Material supplied.
[Start of Attachment]

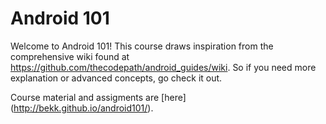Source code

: Android 101
=======

Welcome to Android 101! This course draws inspiration from the comprehensive wiki found at https://github.com/thecodepath/android_guides/wiki. So if you need more explanation or advanced concepts, go check it out.

Course material and assigments are [here] (http://bekk.github.io/android101/).
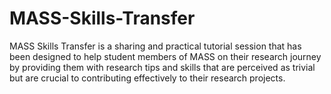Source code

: # MASS-Skills-Transfer
MASS Skills Transfer is a sharing and practical tutorial session that has been designed to help student members of MASS on their research journey by providing them with research tips and skills that are perceived as trivial but are crucial to contributing effectively to their research projects.
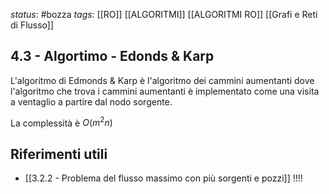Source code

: *status*: #bozza 
*tags*: [[RO]] [[ALGORITMI]] [[ALGORITMI RO]] [[Grafi e Reti di Flusso]]

## 4.3 - Algortimo - Edonds & Karp

L'algoritmo di Edmonds & Karp è l'algoritmo dei cammini aumentanti dove l'algoritmo che trova i cammini aumentanti è implementato come una visita a ventaglio a partire dal nodo sorgente.

La complessità è $O(m^2n)$

## Riferimenti utili

* [[3.2.2 - Problema del flusso massimo con più sorgenti e pozzi]] !!!!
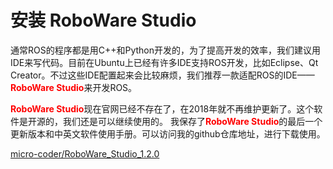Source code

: # 安装 RoboWare Studio

通常ROS的程序都是用C++和Python开发的，为了提高开发的效率，我们建议用IDE来写代码。目前在Ubuntu上已经有许多IDE支持ROS开发，比如Eclipse、Qt Creator。不过这些IDE配置起来会比较麻烦，我们推荐一款适配ROS的IDE——<font color="red">**RoboWare Studio**</font>来开发ROS。

<font color="red">**RoboWare Studio**</font>现在官网已经不存在了，在2018年就不再维护更新了。这个软件是开源的，我们还是可以继续使用的。
我保存了<font color="red">**RoboWare Studio**</font>的最后一个更新版本和中英文软件使用手册。可以访问我的github仓库地址，进行下载使用。

[micro-coder/RoboWare_Studio_1.2.0](https://github.com/micro-coder/RoboWare_Studio_1.2.0)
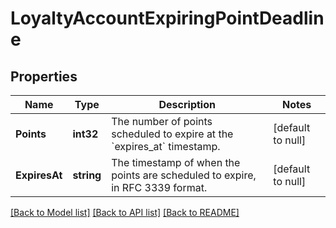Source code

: # LoyaltyAccountExpiringPointDeadline

## Properties

 Name          | Type       | Description                                                                       | Notes             
---------------|------------|-----------------------------------------------------------------------------------|-------------------
 **Points**    | **int32**  | The number of points scheduled to expire at the &#x60;expires_at&#x60; timestamp. | [default to null] 
 **ExpiresAt** | **string** | The timestamp of when the points are scheduled to expire, in RFC 3339 format.     | [default to null] 

[[Back to Model list]](../README.md#documentation-for-models) [[Back to API list]](../README.md#documentation-for-api-endpoints) [[Back to README]](../README.md)

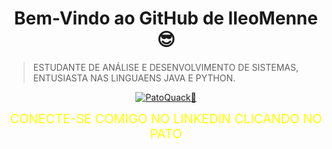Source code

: <div align="center">

#  Bem-Vindo ao GitHub de lleoMenne 😎  #
</div>

>ESTUDANTE DE ANÁLISE E DESENVOLVIMENTO DE SISTEMAS, ENTUSIASTA NAS LINGUAENS JAVA E PYTHON.

<div align="center">

[![PatoQuack🦆](https://i.gifer.com/XOsX.gif)](https://github.com/lleoMenne)
</div>

<div align="center">

 <font color="#ffff00" style =font-size:20px >CONECTE-SE COMIGO NO LINKEDIN CLICANDO NO PATO</font>
 </div>
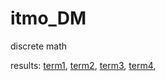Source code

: # itmo_DM
discrete math

results:
<a href="https://docs.google.com/spreadsheets/d/1pRyn03kKWs9FXu_zOSQ0f81T17FNkBp7XomoGnyequg/htmlview#">term1</a>, 
<a href=https://docs.google.com/spreadsheets/d/1EWGI1L5oOx7lS0r2vxT8HHIup75z9grmSGvzgPR6Lhc/edit#>term2</a>, 
<a href=https://docs.google.com/spreadsheets/d/1FC8GGPkRpnMiC5jt6t4CYW_mnqLgmpf6iBHh_P_WoPs/edit#>term3</a>, 
<a href=https://docs.google.com/spreadsheets/d/1F-ZepSMrmbrWMqRKv2y10WKEygPsv-EULORvOwXNL5k/edit#>term4</a>,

[End of Attachment]

Problem to solve. Omitting the images, transcribe every record exactly.

Result of the exercise.
Source code

: Android 101
=======

Welcome to Android 101! This course draws inspiration from the comprehensive wiki found at https://github.com/thecodepath/android_guides/wiki. So if you need more explanation or advanced concepts, go check it out.

Course material and assigments are [here] (http://bekk.github.io/android101/).
Source code

: # MASS-Skills-Transfer
MASS Skills Transfer is a sharing and practical tutorial session that has been designed to help student members of MASS on their research journey by providing them with research tips and skills that are perceived as trivial but are crucial to contributing effectively to their research projects.
Source code

: *status*: #bozza 
*tags*: [[RO]] [[ALGORITMI]] [[ALGORITMI RO]] [[Grafi e Reti di Flusso]]

## 4.3 - Algortimo - Edonds & Karp

L'algoritmo di Edmonds & Karp è l'algoritmo dei cammini aumentanti dove l'algoritmo che trova i cammini aumentanti è implementato come una visita a ventaglio a partire dal nodo sorgente.

La complessità è $O(m^2n)$

## Riferimenti utili

* [[3.2.2 - Problema del flusso massimo con più sorgenti e pozzi]] !!!!
Source code

: # 安装 RoboWare Studio

通常ROS的程序都是用C++和Python开发的，为了提高开发的效率，我们建议用IDE来写代码。目前在Ubuntu上已经有许多IDE支持ROS开发，比如Eclipse、Qt Creator。不过这些IDE配置起来会比较麻烦，我们推荐一款适配ROS的IDE——<font color="red">**RoboWare Studio**</font>来开发ROS。

<font color="red">**RoboWare Studio**</font>现在官网已经不存在了，在2018年就不再维护更新了。这个软件是开源的，我们还是可以继续使用的。
我保存了<font color="red">**RoboWare Studio**</font>的最后一个更新版本和中英文软件使用手册。可以访问我的github仓库地址，进行下载使用。

[micro-coder/RoboWare_Studio_1.2.0](https://github.com/micro-coder/RoboWare_Studio_1.2.0)
Source code

: # LoyaltyAccountExpiringPointDeadline

## Properties

 Name          | Type       | Description                                                                       | Notes             
---------------|------------|-----------------------------------------------------------------------------------|-------------------
 **Points**    | **int32**  | The number of points scheduled to expire at the &#x60;expires_at&#x60; timestamp. | [default to null] 
 **ExpiresAt** | **string** | The timestamp of when the points are scheduled to expire, in RFC 3339 format.     | [default to null] 

[[Back to Model list]](../README.md#documentation-for-models) [[Back to API list]](../README.md#documentation-for-api-endpoints) [[Back to README]](../README.md)

Source code

: <div align="center">

#  Bem-Vindo ao GitHub de lleoMenne 😎  #
</div>

>ESTUDANTE DE ANÁLISE E DESENVOLVIMENTO DE SISTEMAS, ENTUSIASTA NAS LINGUAENS JAVA E PYTHON.

<div align="center">

[![PatoQuack🦆](https://i.gifer.com/XOsX.gif)](https://github.com/lleoMenne)
</div>

<div align="center">

 <font color="#ffff00" style =font-size:20px >CONECTE-SE COMIGO NO LINKEDIN CLICANDO NO PATO</font>
 </div>
Source code

: # itmo_DM
discrete math

results:
<a href="https://docs.google.com/spreadsheets/d/1pRyn03kKWs9FXu_zOSQ0f81T17FNkBp7XomoGnyequg/htmlview#">term1</a>, 
<a href=https://docs.google.com/spreadsheets/d/1EWGI1L5oOx7lS0r2vxT8HHIup75z9grmSGvzgPR6Lhc/edit#>term2</a>, 
<a href=https://docs.google.com/spreadsheets/d/1FC8GGPkRpnMiC5jt6t4CYW_mnqLgmpf6iBHh_P_WoPs/edit#>term3</a>, 
<a href=https://docs.google.com/spreadsheets/d/1F-ZepSMrmbrWMqRKv2y10WKEygPsv-EULORvOwXNL5k/edit#>term4</a>,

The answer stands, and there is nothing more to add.